WORK TO BE COMPLETED: Nothing but the pictures is dropped; write out all the remaining data below exactly.

SOURCE INFORMATION:
-- -- --

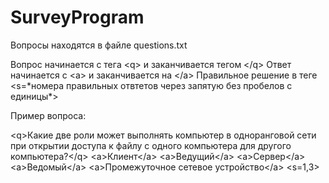 # SurveyProgram
Вопросы находятся в файле questions.txt

Вопрос начинается с тега \<q\> и заканчивается тегом \</q\>
Ответ начинается с \<a\> и заканчивается на \</a\>
Правильное решение в теге <s=\*номера правильных отвтетов через запятую без пробелов с единицы\*>

Пример вопроса:

\<q>Какие две роли может выполнять компьютер в одноранговой сети при открытии доступа к файлу с одного компьютера для другого компьютера?\</q>
\<a>Клиент\</a>
\<a>Ведущий\</a>
\<a>Сервер\</a>
\<a>Ведомый\</a>
\<a>Промежуточное сетевое устройство\</a>
\<s=1,3>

-- -- --

SOLUTION:
 # SurveyProgram
Вопросы находятся в файле questions.txt

Вопрос начинается с тега \<q\> и заканчивается тегом \</q\>
Ответ начинается с \<a\> и заканчивается на \</a\>
Правильное решение в теге <s=\*номера правильных отвтетов через запятую без пробелов с единицы\*>

Пример вопроса:

\<q>Какие две роли может выполнять компьютер в одноранговой сети при открытии доступа к файлу с одного компьютера для другого компьютера?\</q>
\<a>Клиент\</a>
\<a>Ведущий\</a>
\<a>Сервер\</a>
\<a>Ведомый\</a>
\<a>Промежуточное сетевое устройство\</a>
\<s=1,3>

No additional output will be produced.